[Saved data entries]
*** Begin section ***
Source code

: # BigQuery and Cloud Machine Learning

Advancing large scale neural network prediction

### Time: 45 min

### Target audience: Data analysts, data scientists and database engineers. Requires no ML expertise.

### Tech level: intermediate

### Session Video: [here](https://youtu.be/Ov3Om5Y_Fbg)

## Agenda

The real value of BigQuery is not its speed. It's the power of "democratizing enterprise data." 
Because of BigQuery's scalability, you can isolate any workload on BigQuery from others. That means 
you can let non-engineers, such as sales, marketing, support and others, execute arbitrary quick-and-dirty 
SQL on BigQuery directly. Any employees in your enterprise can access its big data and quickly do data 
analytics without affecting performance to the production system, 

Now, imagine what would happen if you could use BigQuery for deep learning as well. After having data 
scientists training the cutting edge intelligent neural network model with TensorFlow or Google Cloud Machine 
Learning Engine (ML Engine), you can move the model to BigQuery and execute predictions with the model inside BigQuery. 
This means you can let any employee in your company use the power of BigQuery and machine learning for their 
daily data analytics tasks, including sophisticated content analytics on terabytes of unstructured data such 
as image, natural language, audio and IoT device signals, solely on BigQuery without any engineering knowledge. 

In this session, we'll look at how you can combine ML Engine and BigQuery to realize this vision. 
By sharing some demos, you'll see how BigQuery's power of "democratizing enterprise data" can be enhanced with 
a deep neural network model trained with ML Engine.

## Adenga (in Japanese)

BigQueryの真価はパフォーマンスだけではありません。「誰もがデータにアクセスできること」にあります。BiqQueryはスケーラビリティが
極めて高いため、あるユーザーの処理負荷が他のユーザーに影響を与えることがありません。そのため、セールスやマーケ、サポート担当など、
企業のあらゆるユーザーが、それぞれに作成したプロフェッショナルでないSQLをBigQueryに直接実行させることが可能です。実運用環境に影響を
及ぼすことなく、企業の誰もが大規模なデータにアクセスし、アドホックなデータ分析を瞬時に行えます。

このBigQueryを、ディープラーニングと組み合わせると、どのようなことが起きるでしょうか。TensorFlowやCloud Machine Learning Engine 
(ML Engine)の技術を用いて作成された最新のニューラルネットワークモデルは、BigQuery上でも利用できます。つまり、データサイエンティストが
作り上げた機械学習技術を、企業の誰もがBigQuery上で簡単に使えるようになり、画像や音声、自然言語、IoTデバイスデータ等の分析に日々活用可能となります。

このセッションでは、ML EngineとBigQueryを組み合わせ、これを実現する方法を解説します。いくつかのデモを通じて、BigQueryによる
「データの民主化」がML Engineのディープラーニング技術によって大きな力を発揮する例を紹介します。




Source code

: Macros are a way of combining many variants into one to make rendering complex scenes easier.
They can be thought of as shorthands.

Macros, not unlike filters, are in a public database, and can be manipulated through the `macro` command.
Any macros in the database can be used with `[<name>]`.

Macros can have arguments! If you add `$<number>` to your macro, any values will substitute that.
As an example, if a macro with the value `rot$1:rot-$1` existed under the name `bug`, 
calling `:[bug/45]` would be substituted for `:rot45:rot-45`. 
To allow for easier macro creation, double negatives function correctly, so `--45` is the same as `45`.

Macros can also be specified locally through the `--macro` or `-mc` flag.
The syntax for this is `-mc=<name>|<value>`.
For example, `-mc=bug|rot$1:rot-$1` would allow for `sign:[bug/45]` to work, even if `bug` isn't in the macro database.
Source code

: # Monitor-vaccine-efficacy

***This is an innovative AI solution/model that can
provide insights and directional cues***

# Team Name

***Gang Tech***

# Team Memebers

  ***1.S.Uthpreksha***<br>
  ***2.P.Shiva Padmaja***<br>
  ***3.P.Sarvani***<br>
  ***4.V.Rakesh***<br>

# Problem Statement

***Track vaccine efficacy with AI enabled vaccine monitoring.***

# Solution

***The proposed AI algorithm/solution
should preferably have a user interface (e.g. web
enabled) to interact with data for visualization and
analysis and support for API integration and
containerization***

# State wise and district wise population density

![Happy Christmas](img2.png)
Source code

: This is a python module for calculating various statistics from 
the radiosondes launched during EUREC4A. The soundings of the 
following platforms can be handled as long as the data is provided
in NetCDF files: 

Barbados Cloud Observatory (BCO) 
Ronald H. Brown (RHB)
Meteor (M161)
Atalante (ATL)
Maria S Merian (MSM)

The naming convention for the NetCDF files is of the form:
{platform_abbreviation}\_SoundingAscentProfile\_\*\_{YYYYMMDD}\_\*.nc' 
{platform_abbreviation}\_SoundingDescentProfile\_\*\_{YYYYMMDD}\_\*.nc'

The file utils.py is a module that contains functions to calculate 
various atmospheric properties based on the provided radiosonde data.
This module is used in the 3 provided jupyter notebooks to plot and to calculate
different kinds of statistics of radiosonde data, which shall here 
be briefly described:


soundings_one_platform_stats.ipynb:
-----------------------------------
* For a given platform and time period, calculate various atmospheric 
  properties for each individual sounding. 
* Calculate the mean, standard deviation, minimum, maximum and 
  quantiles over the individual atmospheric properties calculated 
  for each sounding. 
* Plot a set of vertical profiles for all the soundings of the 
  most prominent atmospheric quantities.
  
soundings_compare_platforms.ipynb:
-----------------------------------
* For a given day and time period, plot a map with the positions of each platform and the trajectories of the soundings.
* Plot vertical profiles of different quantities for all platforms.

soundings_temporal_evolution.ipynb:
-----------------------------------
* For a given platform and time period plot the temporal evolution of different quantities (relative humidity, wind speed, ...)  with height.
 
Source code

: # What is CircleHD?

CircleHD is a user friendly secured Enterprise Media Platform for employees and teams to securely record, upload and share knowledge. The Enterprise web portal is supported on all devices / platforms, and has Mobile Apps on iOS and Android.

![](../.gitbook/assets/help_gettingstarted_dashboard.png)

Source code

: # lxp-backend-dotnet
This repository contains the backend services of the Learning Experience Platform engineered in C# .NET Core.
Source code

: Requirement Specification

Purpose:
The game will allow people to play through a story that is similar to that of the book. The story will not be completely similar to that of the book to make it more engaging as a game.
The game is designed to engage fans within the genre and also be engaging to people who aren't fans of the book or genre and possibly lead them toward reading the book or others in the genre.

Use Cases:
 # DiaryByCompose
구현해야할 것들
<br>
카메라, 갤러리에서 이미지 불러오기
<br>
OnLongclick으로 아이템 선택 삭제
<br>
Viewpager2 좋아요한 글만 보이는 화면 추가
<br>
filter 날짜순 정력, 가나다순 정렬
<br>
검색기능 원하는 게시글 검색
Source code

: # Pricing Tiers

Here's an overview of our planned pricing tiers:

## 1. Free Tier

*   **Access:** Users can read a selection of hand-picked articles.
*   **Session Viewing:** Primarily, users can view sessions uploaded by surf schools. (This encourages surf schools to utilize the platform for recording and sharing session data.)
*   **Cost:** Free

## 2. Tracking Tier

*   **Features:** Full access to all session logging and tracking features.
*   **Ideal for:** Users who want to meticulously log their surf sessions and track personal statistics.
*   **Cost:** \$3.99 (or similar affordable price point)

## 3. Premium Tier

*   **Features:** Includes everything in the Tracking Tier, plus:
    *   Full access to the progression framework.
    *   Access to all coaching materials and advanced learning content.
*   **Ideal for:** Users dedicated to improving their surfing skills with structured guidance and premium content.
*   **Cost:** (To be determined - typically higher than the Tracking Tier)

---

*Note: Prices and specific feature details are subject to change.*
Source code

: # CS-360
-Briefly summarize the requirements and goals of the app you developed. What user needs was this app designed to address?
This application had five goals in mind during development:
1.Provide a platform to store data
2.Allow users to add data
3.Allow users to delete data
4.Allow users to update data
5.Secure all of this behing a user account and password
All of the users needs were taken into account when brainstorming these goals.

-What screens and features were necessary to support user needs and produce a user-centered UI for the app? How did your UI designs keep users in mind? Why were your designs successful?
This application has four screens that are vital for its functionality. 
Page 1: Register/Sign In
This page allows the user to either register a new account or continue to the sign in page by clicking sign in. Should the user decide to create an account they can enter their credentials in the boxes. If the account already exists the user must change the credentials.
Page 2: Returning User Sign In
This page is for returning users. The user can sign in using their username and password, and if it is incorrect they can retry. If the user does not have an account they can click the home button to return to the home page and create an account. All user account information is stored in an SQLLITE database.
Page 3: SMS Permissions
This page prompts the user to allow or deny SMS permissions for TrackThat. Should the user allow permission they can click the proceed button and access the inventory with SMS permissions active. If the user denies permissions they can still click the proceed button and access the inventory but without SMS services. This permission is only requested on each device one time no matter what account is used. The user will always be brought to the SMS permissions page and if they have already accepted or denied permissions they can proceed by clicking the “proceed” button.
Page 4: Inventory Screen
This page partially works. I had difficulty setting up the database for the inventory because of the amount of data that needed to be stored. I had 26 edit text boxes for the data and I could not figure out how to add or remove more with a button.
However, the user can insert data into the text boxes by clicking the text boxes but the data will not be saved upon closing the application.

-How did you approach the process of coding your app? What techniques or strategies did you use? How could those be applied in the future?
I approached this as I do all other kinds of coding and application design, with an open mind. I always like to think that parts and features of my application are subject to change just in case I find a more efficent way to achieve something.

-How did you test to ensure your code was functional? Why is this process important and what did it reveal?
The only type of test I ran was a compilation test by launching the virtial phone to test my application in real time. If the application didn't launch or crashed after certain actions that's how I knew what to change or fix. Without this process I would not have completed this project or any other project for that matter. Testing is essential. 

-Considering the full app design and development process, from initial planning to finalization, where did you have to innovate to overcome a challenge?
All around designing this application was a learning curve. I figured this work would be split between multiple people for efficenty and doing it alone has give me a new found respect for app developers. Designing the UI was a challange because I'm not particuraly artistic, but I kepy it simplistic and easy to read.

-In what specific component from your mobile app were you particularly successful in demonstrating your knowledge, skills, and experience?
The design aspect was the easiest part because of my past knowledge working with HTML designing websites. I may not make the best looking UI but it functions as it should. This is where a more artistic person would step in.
*** End section ***
> Required work: Retype only this portion of the data above: the line containing "all the soundings of the", the line containing "of the soundings.", and all lines between them, exactly.

> Solution to this exercise:
* Plot a set of vertical profiles for all the soundings of the 
  most prominent atmospheric quantities.
  
soundings_compare_platforms.ipynb:
-----------------------------------
* For a given day and time period, plot a map with the positions of each platform and the trajectories of the soundings.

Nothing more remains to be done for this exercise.